#### YOUR TASK
The answer should consist of each line from the data below that includes "pairs".

#### Dataset entries
.....

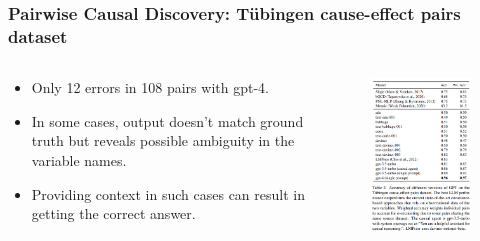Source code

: \documentclass{beamer}
\begin{document}
\begin{frame}
	\frametitle{Pairwise Causal Discovery: T\"{u}bingen cause-effect pairs dataset}
	\begin{columns}
		\begin{column}{0.5 \textwidth}
			\begin{itemize}
				\item Only 12 errors in 108 pairs with gpt-4.
				\item In some cases, output doesn't match ground truth but reveals possible ambiguity in the variable names.
				\item Providing context in such cases can result in getting the correct answer. 
			\end{itemize}
		\end{column}
		\begin{column}{0.5 \textwidth}
			\begin{figure}
				\includegraphics[scale=0.4]{imgs/table2.png}
			\end{figure}
		\end{column}
	\end{columns}
\end{frame}
\end{document}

.....

#### RESPONSE TO THE EXERCISE
	\frametitle{Pairwise Causal Discovery: T\"{u}bingen cause-effect pairs dataset}
				\item Only 12 errors in 108 pairs with gpt-4.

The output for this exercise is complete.